Diphtheria toxin receptor-binding domain substitution with interleukin 6: genetic construction and interleukin 6 receptor-specific action of a diphtheria toxin-related interleukin 6 fusion protein

Abstract

We have genetically replaced that portion of the diphtheria toxin structural gene which encodes the native receptor-binding domain with a synthetic gene encoding the cytokine interleukin 6 (IL-6/IFN-β2/BSF-2). The resulting gene fusion encodes the chimeric toxin DAB₃₈₉-IL-6. Following expression and purification, we demonstrate that DAB₃₈₉-IL-6 is selectively cytotoxic for eukaryotic cells bearing the interleukin 6 receptor. In addition, the cytotoxic action of DAB₃₈₉-IL-6 is shown to require binding to the IL-6 receptor, internalization by receptor-mediated endocytosis and passage through an acidic compartment.
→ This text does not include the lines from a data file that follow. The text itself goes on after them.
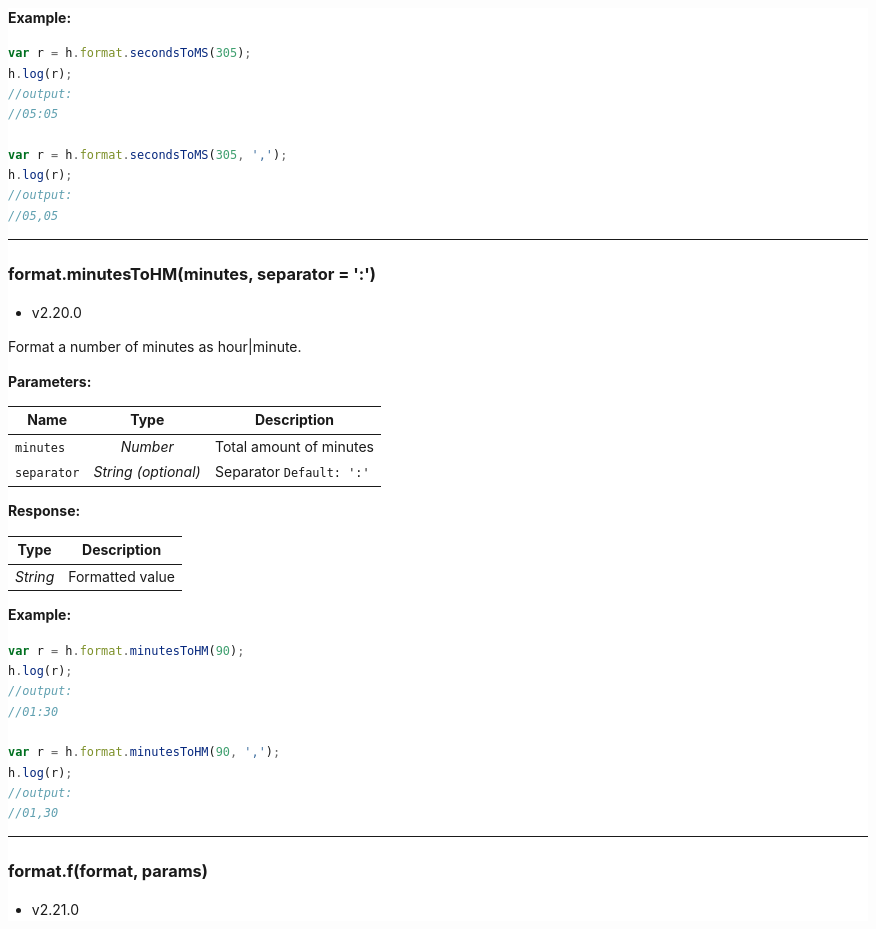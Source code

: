 
**Example:**

```javascript
var r = h.format.secondsToMS(305);
h.log(r);
//output:
//05:05

var r = h.format.secondsToMS(305, ',');
h.log(r);
//output:
//05,05
```

---


### format.minutesToHM(minutes, separator = ':')
- v2.20.0

Format a number of minutes as hour|minute.

**Parameters:**

| Name | Type  | Description |
| ---- | :---: | ------------|
| `minutes` | _Number_ | Total amount of minutes |
| `separator` | _String (optional)_ | Separator `Default: ':'` |


**Response:**

| Type  | Description |
| :---: | ------------|
| _String_ | Formatted value |


**Example:**

```javascript
var r = h.format.minutesToHM(90);
h.log(r);
//output:
//01:30

var r = h.format.minutesToHM(90, ',');
h.log(r);
//output:
//01,30
```

---


### format.f(format, params)
- v2.21.0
Following the delivery of the catalytically active fragment A to the cytosol of target cells, cellular protein synthesis is inhibited by the ADP-ribosylation of elongation factor 2. While eukaryotic cells which are devoid of the IL-6 receptor are uniformly resistant to the action of this fusion toxin, the data presented suggest that a minimal number of IL-6 receptors may be necessary to mediate the internalization of sufficient levels of DAB₃₈₉-IL-6 to result in the intoxication of target cells.